I am a lucky girl.
Last weekend I was invited to teach some beading classes at Beads'N More in Akron, Ohio, which is over 3 hours away. (One of the shop owners is Estelle Goodnight, who is also a CZT!) So my other half, Daved (also now a CZT!) drove me up the road, and also acted as my 'store manager', as I was able to bring a trunk show of patterns and kits to sell during the classes. It was a great weekend, with wonderful people, and creative energy flowing all around. It was a special experience to be in a shop that bridged beading AND Zentangle energy. (Thank you, Estelle and Alyson!)
As I was keeping very busy teaching the classes, Daved had lots of time to sit and be still. There were times it appeared that he was doing nothing, and for the most part, that was kind of true. But as I watched him be still, I called to mind something Rick Roberts had said during the recent CZT seminar: To pay attention to what is NOT there: the open space. Very often it is the stillness and not doing, that brings us to see the next step to take.

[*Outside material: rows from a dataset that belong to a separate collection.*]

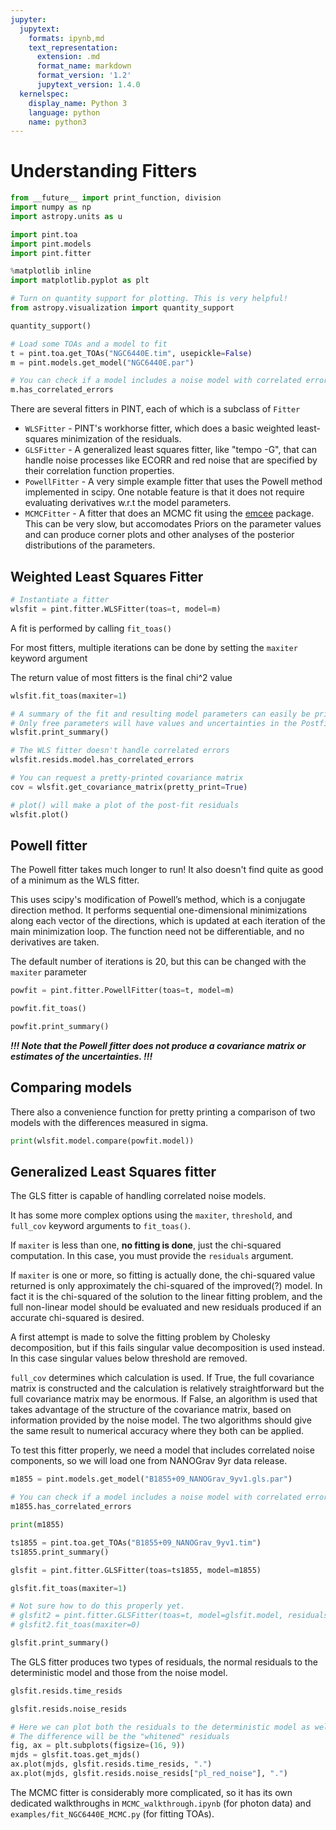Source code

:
 ```yaml
---
jupyter:
  jupytext:
    formats: ipynb,md
    text_representation:
      extension: .md
      format_name: markdown
      format_version: '1.2'
      jupytext_version: 1.4.0
  kernelspec:
    display_name: Python 3
    language: python
    name: python3
---
```


# Understanding Fitters



```python
from __future__ import print_function, division
import numpy as np
import astropy.units as u
```

```python
import pint.toa
import pint.models
import pint.fitter
```

```python
%matplotlib inline
import matplotlib.pyplot as plt

# Turn on quantity support for plotting. This is very helpful!
from astropy.visualization import quantity_support

quantity_support()
```

```python
# Load some TOAs and a model to fit
t = pint.toa.get_TOAs("NGC6440E.tim", usepickle=False)
m = pint.models.get_model("NGC6440E.par")
```

```python
# You can check if a model includes a noise model with correlated errors (e.g. ECORR or TNRED) by checking the has_correlated_errors property
m.has_correlated_errors
```

There are several fitters in PINT, each of which is a subclass of `Fitter`

* `WLSFitter` - PINT's workhorse fitter, which does a basic weighted least-squares minimization of the residuals.
* `GLSFitter` - A generalized least squares fitter, like "tempo -G", that can handle noise processes like ECORR and red noise that are specified by their correlation function properties.
* `PowellFitter` - A very simple example fitter that uses the Powell method implemented in scipy. One notable feature is that it does not require evaluating derivatives w.r.t the model parameters.
* `MCMCFitter` - A fitter that does an MCMC fit using the [emcee](https://emcee.readthedocs.io/en/stable/) package. This can be very slow, but accomodates Priors on the parameter values and can produce corner plots and other analyses of the posterior distributions of the parameters.




## Weighted Least Squares Fitter

```python
# Instantiate a fitter
wlsfit = pint.fitter.WLSFitter(toas=t, model=m)
```

A fit is performed by calling `fit_toas()`

For most fitters, multiple iterations can be done by setting the `maxiter` keyword argument

The return value of most fitters is the final chi^2 value

```python
wlsfit.fit_toas(maxiter=1)
```

```python
# A summary of the fit and resulting model parameters can easily be printed
# Only free parameters will have values and uncertainties in the Postfit column
wlsfit.print_summary()
```

```python
# The WLS fitter doesn't handle correlated errors
wlsfit.resids.model.has_correlated_errors
```

```python
# You can request a pretty-printed covariance matrix
cov = wlsfit.get_covariance_matrix(pretty_print=True)
```

```python
# plot() will make a plot of the post-fit residuals
wlsfit.plot()
```

## Powell fitter

The Powell fitter takes much longer to run! It also doesn't find quite as good of a minimum as the WLS fitter.

This uses scipy's modification of Powell’s method, which is a conjugate direction method. It performs sequential one-dimensional minimizations along each vector of the directions, which is updated at each iteration of the main minimization loop. The function need not be differentiable, and no derivatives are taken.

The default number of iterations is 20, but this can be changed with the `maxiter` parameter

```python
powfit = pint.fitter.PowellFitter(toas=t, model=m)
```

```python
powfit.fit_toas()
```

```python
powfit.print_summary()
```

***!!! Note that the Powell fitter does not produce a covariance matrix or estimates of the uncertainties. !!!***

## Comparing models

There also a convenience function for pretty printing a comparison of two models with the differences measured in sigma.

```python
print(wlsfit.model.compare(powfit.model))
```

## Generalized Least Squares fitter

The GLS fitter is capable of handling correlated noise models.

It has some more complex options using the `maxiter`, `threshold`, and `full_cov` keyword arguments to `fit_toas()`.

If `maxiter` is less than one, **no fitting is done**, just the
chi-squared computation. In this case, you must provide the `residuals`
argument.

If `maxiter` is one or more, so fitting is actually done, the
chi-squared value returned is only approximately the chi-squared
of the improved(?) model. In fact it is the chi-squared of the
solution to the linear fitting problem, and the full non-linear
model should be evaluated and new residuals produced if an accurate
chi-squared is desired.

A first attempt is made to solve the fitting problem by Cholesky
decomposition, but if this fails singular value decomposition is
used instead. In this case singular values below threshold are removed.

`full_cov` determines which calculation is used. If True, the full
covariance matrix is constructed and the calculation is relatively
straightforward but the full covariance matrix may be enormous.
If False, an algorithm is used that takes advantage of the structure
of the covariance matrix, based on information provided by the noise
model. The two algorithms should give the same result to numerical
accuracy where they both can be applied.


To test this fitter properly, we need a model that includes correlated noise components, so we will load one from NANOGrav 9yr data release.

```python
m1855 = pint.models.get_model("B1855+09_NANOGrav_9yv1.gls.par")
```

```python
# You can check if a model includes a noise model with correlated errors (e.g. ECORR or TNRED) by checking the has_correlated_errors property
m1855.has_correlated_errors
```

```python
print(m1855)
```

```python
ts1855 = pint.toa.get_TOAs("B1855+09_NANOGrav_9yv1.tim")
ts1855.print_summary()
```

```python
glsfit = pint.fitter.GLSFitter(toas=ts1855, model=m1855)
```

```python
glsfit.fit_toas(maxiter=1)
```

```python
# Not sure how to do this properly yet.
# glsfit2 = pint.fitter.GLSFitter(toas=t, model=glsfit.model, residuals=glsfit.resids)
# glsfit2.fit_toas(maxiter=0)
```

```python
glsfit.print_summary()
```

The GLS fitter produces two types of residuals, the normal residuals to the deterministic model and those from the noise model.

```python
glsfit.resids.time_resids
```

```python
glsfit.resids.noise_resids
```

```python
# Here we can plot both the residuals to the deterministic model as well as the realization of the noise model residuals
# The difference will be the "whitened" residuals
fig, ax = plt.subplots(figsize=(16, 9))
mjds = glsfit.toas.get_mjds()
ax.plot(mjds, glsfit.resids.time_resids, ".")
ax.plot(mjds, glsfit.resids.noise_resids["pl_red_noise"], ".")
```

The MCMC fitter is considerably more complicated, so it has its own dedicated walkthroughs in `MCMC_walkthrough.ipynb` (for photon data) and `examples/fit_NGC6440E_MCMC.py` (for fitting TOAs).

```python

```

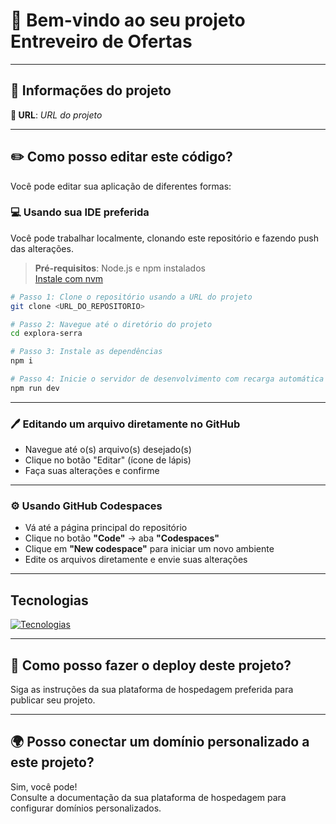 # 🎉 Bem-vindo ao seu projeto **Entreveiro de Ofertas**

---

## 📌 Informações do projeto

**🔗 URL**: _URL do projeto_

---

## ✏️ Como posso editar este código?

Você pode editar sua aplicação de diferentes formas:

### 💻 Usando sua IDE preferida

Você pode trabalhar localmente, clonando este repositório e fazendo push das alterações.

> **Pré-requisitos**: Node.js e npm instalados  
> [Instale com nvm](https://github.com/nvm-sh/nvm#installing-and-updating)

```bash
# Passo 1: Clone o repositório usando a URL do projeto
git clone <URL_DO_REPOSITORIO>

# Passo 2: Navegue até o diretório do projeto
cd explora-serra

# Passo 3: Instale as dependências
npm i

# Passo 4: Inicie o servidor de desenvolvimento com recarga automática
npm run dev
```

---

### 🖊️ Editando um arquivo diretamente no GitHub

- Navegue até o(s) arquivo(s) desejado(s)
- Clique no botão "Editar" (ícone de lápis)
- Faça suas alterações e confirme

---

### ⚙️ Usando GitHub Codespaces

- Vá até a página principal do repositório
- Clique no botão **"Code"** → aba **"Codespaces"**
- Clique em **"New codespace"** para iniciar um novo ambiente
- Edite os arquivos diretamente e envie suas alterações

---

## Tecnologias

[![Tecnologias](https://skillicons.dev/icons?i=git,github,cs,dotnet,visualstudio,vscode,vite,typescript,react,tailwind)](https://skillicons.dev)


---

## 🚀 Como posso fazer o deploy deste projeto?

Siga as instruções da sua plataforma de hospedagem preferida para publicar seu projeto.

---

## 🌍 Posso conectar um domínio personalizado a este projeto?

Sim, você pode!  
Consulte a documentação da sua plataforma de hospedagem para configurar domínios personalizados.
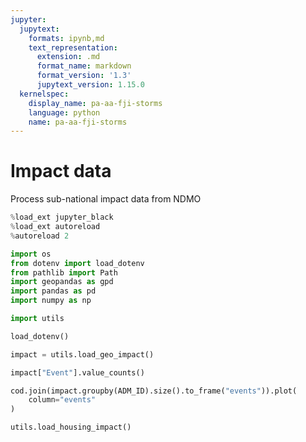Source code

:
 ```yaml
---
jupyter:
  jupytext:
    formats: ipynb,md
    text_representation:
      extension: .md
      format_name: markdown
      format_version: '1.3'
      jupytext_version: 1.15.0
  kernelspec:
    display_name: pa-aa-fji-storms
    language: python
    name: pa-aa-fji-storms
---
```


# Impact data

Process sub-national impact data from NDMO

```python
%load_ext jupyter_black
%load_ext autoreload
%autoreload 2
```

```python
import os
from dotenv import load_dotenv
from pathlib import Path
import geopandas as gpd
import pandas as pd
import numpy as np

import utils
```

```python
load_dotenv()
```

```python
impact = utils.load_geo_impact()
```

```python
impact["Event"].value_counts()
```

```python
cod.join(impact.groupby(ADM_ID).size().to_frame("events")).plot(
    column="events"
)
```

```python
utils.load_housing_impact()
```
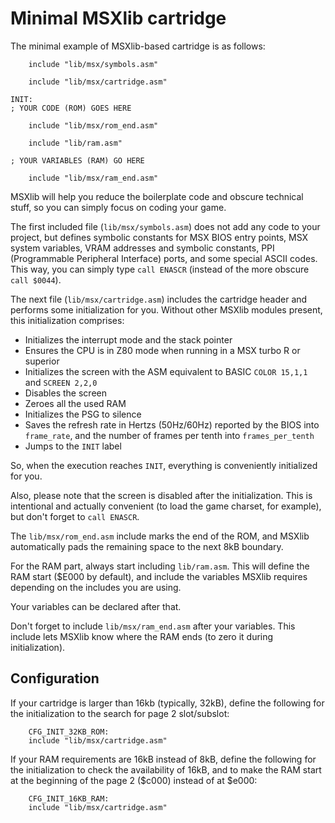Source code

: # Minimal MSXlib cartridge

The minimal example of MSXlib-based cartridge is as follows:
```
	include "lib/msx/symbols.asm"

	include "lib/msx/cartridge.asm"

INIT:
; YOUR CODE (ROM) GOES HERE

	include	"lib/msx/rom_end.asm"

	include	"lib/ram.asm"

; YOUR VARIABLES (RAM) GO HERE

	include	"lib/msx/ram_end.asm"
```

MSXlib will help you reduce the boilerplate code and obscure technical stuff, so you can simply focus on coding your game.


The first included file (`lib/msx/symbols.asm`) does not add any code to your project, but defines symbolic constants for MSX BIOS entry points, MSX system variables, VRAM addresses and symbolic constants, PPI (Programmable Peripheral Interface) ports, and some special ASCII codes. This way, you can simply type `call ENASCR` (instead of the more obscure `call $0044`).


The next file (`lib/msx/cartridge.asm`) includes the cartridge header and performs some initialization for you. Without other MSXlib modules present, this initialization comprises:
* Initializes the interrupt mode and the stack pointer
* Ensures the CPU is in Z80 mode when running in a MSX turbo R or superior
* Initializes the screen with the ASM equivalent to BASIC `COLOR 15,1,1` and `SCREEN 2,2,0`
* Disables the screen
* Zeroes all the used RAM
* Initializes the PSG to silence
* Saves the refresh rate in Hertzs (50Hz/60Hz) reported by the BIOS into `frame_rate`, and the number of frames per tenth into `frames_per_tenth`
* Jumps to the `INIT` label

So, when the execution reaches `INIT`, everything is conveniently initialized for you.

Also, please note that the screen is disabled after the initialization. This is intentional and actually convenient (to load the game charset, for example), but don't forget to `call ENASCR`.


The `lib/msx/rom_end.asm` include marks the end of the ROM, and MSXlib automatically pads the remaining space to the next 8kB boundary.


For the RAM part, always start including `lib/ram.asm`. This will define the RAM start ($E000 by default), and include the variables MSXlib requires depending on the includes you are using.

Your variables can be declared after that.

Don't forget to include `lib/msx/ram_end.asm` after your variables. This include lets MSXlib know where the RAM ends (to zero it during initialization).


## Configuration

If your cartridge is larger than 16kb (typically, 32kB), define the following for the initialization to the search for page 2 slot/subslot:
```
	CFG_INIT_32KB_ROM:
	include "lib/msx/cartridge.asm"
```

If your RAM requirements are 16kB instead of 8kB, define the following for the initialization to check the availability of 16kB, and to make the RAM start at the beginning of the page 2 ($c000) instead of at $e000:
```
	CFG_INIT_16KB_RAM:
	include "lib/msx/cartridge.asm"
```
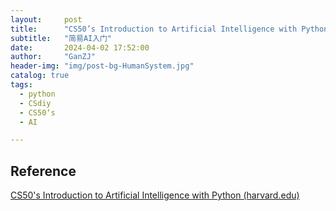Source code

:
 ```yaml
---
layout:     post
title:      "CS50’s Introduction to Artificial Intelligence with Python"
subtitle:   "简易AI入门"
date:       2024-04-02 17:52:00
author:     "GanZJ"
header-img: "img/post-bg-HumanSystem.jpg"
catalog: true
tags:
  - python
  - CSdiy
  - CS50‘s
  - AI

---
```




## Reference

[CS50's Introduction to Artificial Intelligence with Python (harvard.edu)](https://cs50.harvard.edu/ai/2024/)

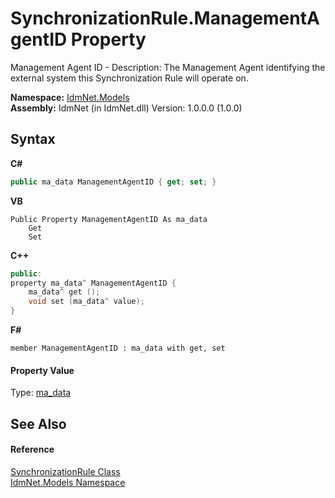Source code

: # SynchronizationRule.ManagementAgentID Property 
 

Management Agent ID - Description: The Management Agent identifying the external system this Synchronization Rule will operate on.

**Namespace:**&nbsp;<a href="N_IdmNet_Models">IdmNet.Models</a><br />**Assembly:**&nbsp;IdmNet (in IdmNet.dll) Version: 1.0.0.0 (1.0.0)

## Syntax

**C#**<br />
``` C#
public ma_data ManagementAgentID { get; set; }
```

**VB**<br />
``` VB
Public Property ManagementAgentID As ma_data
	Get
	Set
```

**C++**<br />
``` C++
public:
property ma_data^ ManagementAgentID {
	ma_data^ get ();
	void set (ma_data^ value);
}
```

**F#**<br />
``` F#
member ManagementAgentID : ma_data with get, set

```


#### Property Value
Type: <a href="T_IdmNet_Models_ma_data">ma_data</a>

## See Also


#### Reference
<a href="T_IdmNet_Models_SynchronizationRule">SynchronizationRule Class</a><br /><a href="N_IdmNet_Models">IdmNet.Models Namespace</a><br />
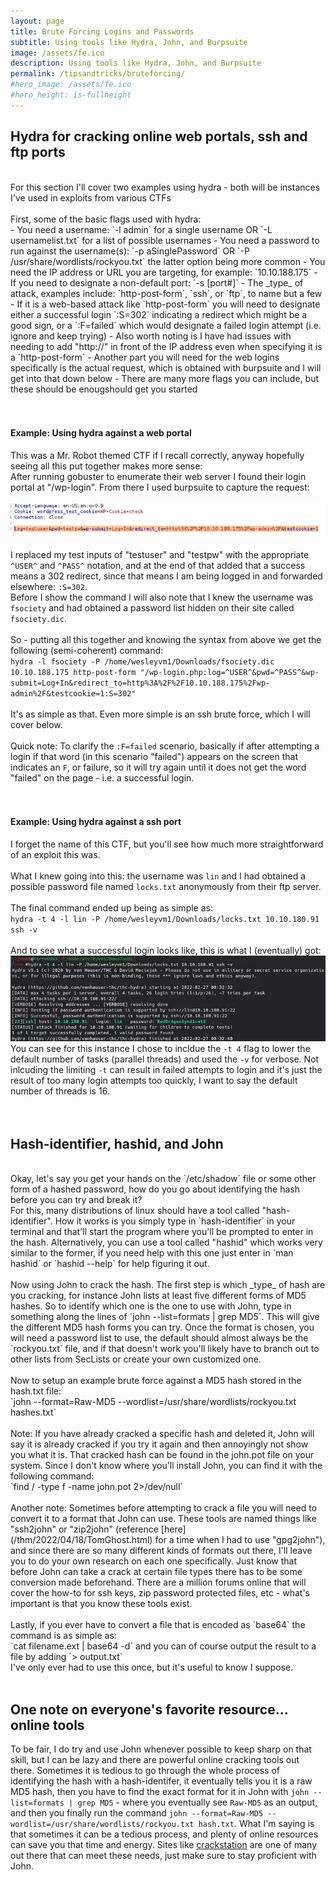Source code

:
 ```yaml
---
layout: page
title: Brute Forcing Logins and Passwords
subtitle: Using tools like Hydra, John, and Burpsuite
image: /assets/fe.ico
description: Using tools like Hydra, John, and Burpsuite
permalink: /tipsandtricks/bruteforcing/
#hero_image: /assets/fe.ico
#hero_height: is-fullheight
---
```


## Hydra for cracking online web portals, ssh and ftp ports
<br>
For this section I'll cover two examples using hydra - both will be instances I've used in exploits from various CTFs<br><br>
First, some of the basic flags used with hydra:<br>
- You need a username: `-l admin` for a single username OR `-L usernamelist.txt` for a list of possible usernames
- You need a password to run against the username(s): `-p aSinglePassword` OR `-P /usr/share/wordlists/rockyou.txt` the latter option being more common
- You need the IP address or URL you are targeting, for example: `10.10.188.175`
- If you need to designate a non-default port: `-s [port#]`
- The _type_ of attack, examples include: `http-post-form`, `ssh`, or `ftp`, to name but a few
- If it is a web-based attack like `http-post-form` you will need to designate either a successful login `:S=302` indicating a redirect which might be a good sign, or a `:F=failed` which would designate a failed login attempt (i.e. ignore and keep trying)
- Also worth noting is I have had issues with needing to add "http://" in front of the IP address even when specifying it is a `http-post-form`
- Another part you will need for the web logins specifically is the actual request, which is obtained with burpsuite and I will get into that down below
- There are many more flags you can include, but these should be enougshould get you started
<br><br><br>

#### Example: Using hydra against a web portal
This was a Mr. Robot themed CTF if I recall correctly, anyway hopefully seeing all this put together makes more sense:<br>
After running gobuster to enumerate their web server I found their login portal at "/wp-login". From there I used burpsuite to capture the request:<br>
<br>![](/assets/burp1.jpg)<br><br>
I replaced my test inputs of "testuser" and "testpw" with the appropriate `^USER^` and `^PASS^` notation, and at the end of that added that a success means a 302 redirect, since that means I am being logged in and forwarded elsewhere: `:S=302`.<br>
Before I show the command I will also note that I knew the username was `fsociety` and had obtained a password list hidden on their site called `fsociety.dic`.<br><br>
So - putting all this together and knowing the syntax from above we get the following (semi-coherent) command:<br>
`hydra -l fsociety -P /home/wesleyvm1/Downloads/fsociety.dic 10.10.188.175 http-post-form "/wp-login.php:log=^USER^&pwd=^PASS^&wp-submit=Log+In&redirect_to=http%3A%2F%2F10.10.188.175%2Fwp-admin%2F&testcookie=1:S=302"`<br>
<br>
It's as simple as that. Even more simple is an ssh brute force, which I will cover below.<br><br>
Quick note: To clarify the `:F=failed` scenario, basically if after attempting a login if that word (in this scenario "failed") appears on the screen that indicates an `F`, or failure, so it will try again until it does not get the word "failed" on the page - i.e. a successful login.
<br><br><br>
#### Example: Using hydra against a ssh port
I forget the name of this CTF, but you'll see how much more straightforward of an exploit this was.<br><br>
What I knew going into this: the username was `lin` and I had obtained a possible password file named `locks.txt` anonymously from their ftp server.
<br><br>
The final command ended up being as simple as:<br>
`hydra -t 4 -l lin -P /home/wesleyvm1/Downloads/locks.txt 10.10.180.91 ssh -v`<br><br>
And to see what a successful login looks like, this is what I (eventually) got:<br>
![](/assets/hydra1.jpg)<br>
You can see for this instance I chose to incldue the `-t 4` flag to lower the default number of tasks (parallel threads) and used the `-v` for verbose. Not inlcuding the limiting `-t` can result in failed attempts to login and it's just the result of too many login attempts too quickly, I want to say the default number of threads is 16.<br><br><br>

## Hash-identifier, hashid, and John
<br>
Okay, let's say you get your hands on the `/etc/shadow` file or some other form of a hashed password, how do you go about identifying the hash before you can try and break it?<br>
For this, many distributions of linux should have a tool called "hash-identifier". How it works is you simply type in `hash-identifier` in your terminal and that'll start the program where you'll be prompted to enter in the hash. Alternatively, you can use a tool called "hashid" which works very similar to the former, if you need help with this one just enter in `man hashid` or `hashid --help` for help figuring it out.
<br><br>
Now using John to crack the hash. The first step is which _type_ of hash are you cracking, for instance John lists at least five different forms of MD5 hashes. So to identify which one is the one to use with John, type in something along the lines of `john --list=formats | grep MD5`. This will give the different MD5 hash forms you can try. Once the format is chosen, you will need a password list to use, the default should almost always be the `rockyou.txt` file, and if that doesn't work you'll likely have to branch out to other lists from SecLists or create your own customized one.
<br><br>
Now to setup an example brute force against a MD5 hash stored in the hash.txt file:<br>
`john --format=Raw-MD5 --wordlist=/usr/share/wordlists/rockyou.txt hashes.txt`<br>
<br>
Note: If you have already cracked a specific hash and deleted it, John will say it is already cracked if you try it again and then annoyingly not show you what it is. That cracked hash can be found in the john.pot file on your system. Since I don't know where you'll install John, you can find it with the following command:<br>
`find / -type f -name john.pot 2>/dev/null`<br>
<br>
Another note: Sometimes before attempting to crack a file you will need to convert it to a format that John can use. These tools are named things like "ssh2john" or "zip2john" (reference [here](/thm/2022/04/18/TomGhost.html) for a time when I had to use "gpg2john"), and since there are so many different kinds of formats out there, I'll leave you to do your own research on each one specifically. Just know that before John can take a crack at certain file types there has to be some conversion made beforehand. There are a million forums online that will cover the how-to for ssh keys, zip password protected files, etc - what's important is that you know these tools exist.
<br><br>
Lastly, if you ever have to convert a file that is encoded as `base64` the command is as simple as:<br>
`cat filename.ext | base64 -d` and you can of course output the result to a file by adding `> output.txt`<br>
I've only ever had to use this once, but it's useful to know I suppose.
<br><br>

## One note on everyone's favorite resource... online tools
To be fair, I do try and use John whenever possible to keep sharp on that skill, but I can be lazy and there are powerful online cracking tools out there. Sometimes it is tedious to go through the whole process of identifying the hash with a hash-identifer, it eventually tells you it is a raw MD5 hash, then you have to find the exact format for it in John with `john --list=formats | grep MD5` - where you eventually see `Raw-MD5` as an output, and then you finally run the command `john --format=Raw-MD5 --wordlist=/usr/share/wordlists/rockyou.txt hash.txt`. What I'm saying is that sometimes it can be a tedious process, and plenty of online resources can save you that time and energy. Sites like [crackstation](https://crackstation.net/) are one of many out there that can meet these needs, just make sure to stay proficient with John.
<br>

It wasn't until the second morning that I saw what was happening in Daved's 'open space' of the day before. As I sipped my hotel coffee, and pulled out some blank Zentangle tiles, we began a chat. He described to me a tangle that had come to mind in that open space of the day before. He hadn't put it to paper, and I was seeing that he would leave that up to me:)
What happened was a tangle he calls Bridgen.
Tink, the circles are drawn first inside a string section, and then randomly connected. In Bridgen, the string IS the basis of the tangle. All of your marks are made one after the other, connecting right onto the string itself. (This part is fun, as path decision is already made.) Once you have covered your string, then (step 6), make the next circle inside a section next to, or far away from the last circle you made. Then make another "bridge" mark (step 7) to connect them, letting the new line fall under the line that is already there. This will result in a Hollibaugh effect, of items falling behind. Remember, the bridges can be curved or straight. Find your own rhythm: do you like to make a circle then connect? Or do you like to make the lines and cap it with a circle? Are you in a mood to fill up the space or leave some blank and open? I love how the process of a Zentangle can show us these little things about ourselves.